Las flores rosadas ocupan el centro visual de la composición y aportan una enorme calidez a la escena. Sus pétalos parecen abiertos por la luz y el movimiento, creando formas orgánicas llenas de dinamismo y frescura. Los pequeños centros amarillos introducen puntos luminosos que atraen la mirada y generan contrastes vibrantes dentro del conjunto. Alrededor de estas flores principales aparecen manchas blancas, azules y verdes que sugieren hojas, brotes y fragmentos vegetales apenas definidos, aportando una sensación de crecimiento espontáneo y continuo. La obra transmite la impresión de que las flores no están quietas, sino que vibran y se expanden suavemente por el espacio, como movidas por una brisa invisible.
Uno de los aspectos más fascinantes del cuadro es el extraordinario juego entre control y libertad. Algunas líneas negras, rápidas y nerviosas, atraviesan la composición como ramas, raíces o gestos caligráficos, añadiendo tensión y ritmo visual. Estas líneas contrastan con la suavidad de las formas florales y crean una estructura interna muy dinámica.

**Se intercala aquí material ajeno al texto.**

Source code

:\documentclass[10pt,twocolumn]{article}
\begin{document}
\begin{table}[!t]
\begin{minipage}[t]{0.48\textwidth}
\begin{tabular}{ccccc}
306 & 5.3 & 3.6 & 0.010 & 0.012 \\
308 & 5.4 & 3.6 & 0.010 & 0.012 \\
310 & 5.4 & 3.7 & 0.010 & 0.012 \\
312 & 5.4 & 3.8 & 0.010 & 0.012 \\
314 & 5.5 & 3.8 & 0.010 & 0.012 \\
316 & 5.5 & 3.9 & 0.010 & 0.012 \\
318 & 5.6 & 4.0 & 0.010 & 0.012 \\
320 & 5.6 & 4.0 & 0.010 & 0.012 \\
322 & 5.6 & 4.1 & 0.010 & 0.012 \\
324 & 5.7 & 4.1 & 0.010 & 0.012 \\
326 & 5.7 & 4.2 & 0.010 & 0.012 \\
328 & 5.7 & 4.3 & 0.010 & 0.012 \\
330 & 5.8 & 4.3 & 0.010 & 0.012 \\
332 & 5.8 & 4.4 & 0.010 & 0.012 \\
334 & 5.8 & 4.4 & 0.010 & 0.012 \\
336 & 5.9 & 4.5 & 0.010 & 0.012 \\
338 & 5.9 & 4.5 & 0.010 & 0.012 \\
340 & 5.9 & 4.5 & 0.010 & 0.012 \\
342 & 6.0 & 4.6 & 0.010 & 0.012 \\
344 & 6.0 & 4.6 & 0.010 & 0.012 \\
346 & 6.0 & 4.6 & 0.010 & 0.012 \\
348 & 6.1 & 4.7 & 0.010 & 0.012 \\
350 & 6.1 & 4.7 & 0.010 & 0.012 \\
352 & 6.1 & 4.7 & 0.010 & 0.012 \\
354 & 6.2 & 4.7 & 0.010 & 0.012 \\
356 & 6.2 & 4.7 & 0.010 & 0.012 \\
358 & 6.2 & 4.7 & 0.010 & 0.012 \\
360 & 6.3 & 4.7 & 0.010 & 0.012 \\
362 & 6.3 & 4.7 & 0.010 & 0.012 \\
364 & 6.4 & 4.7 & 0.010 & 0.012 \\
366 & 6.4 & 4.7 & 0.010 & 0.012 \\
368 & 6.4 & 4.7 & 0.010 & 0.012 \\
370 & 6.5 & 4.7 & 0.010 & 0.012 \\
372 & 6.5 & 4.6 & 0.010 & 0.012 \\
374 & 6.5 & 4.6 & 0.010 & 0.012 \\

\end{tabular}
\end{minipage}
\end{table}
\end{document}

El fondo claro y texturado permite que todos los elementos respiren y floten libremente, generando una atmósfera ligera y elegante. El espacio vacío no actúa como ausencia, sino como un silencio visual que realza la intensidad de las flores y multiplica la sensación de profundidad poética. Cada rincón del cuadro parece contener pequeños descubrimientos visuales, detalles abstractos y fragmentos orgánicos que enriquecen continuamente la mirada.
La composición posee también un fuerte componente emocional y simbólico. Las flores aparecen casi descompuestas y reconstruidas al mismo tiempo, como si el artista quisiera representar la fragilidad de la belleza y su constante transformación. Existe una tensión muy atractiva entre delicadeza y fuerza, entre caos y armonía. La obra puede interpretarse como una celebración de la naturaleza en su estado más libre e imprevisible, donde nada permanece inmóvil i todo se encuentra en proceso de cambio. La energía gestual y la riqueza de texturas aportan una sensación profundamente humana, convirtiendo el ramo floral en una metáfora de la memoria, del paso del tiempo o incluso de las emociones más íntimas.
En conjunto, este cuadro es una obra de enorme sensibilidad visual y gran fuerza expresiva, donde el universo floral se transforma en una composición abstracta y poética llena de movimiento, textura y emoción. La combinación entre colores suaves, gestos espontáneos y delicados contrastes convierte la escena en una experiencia contemplativa intensa, elegante y profundamente evocadora.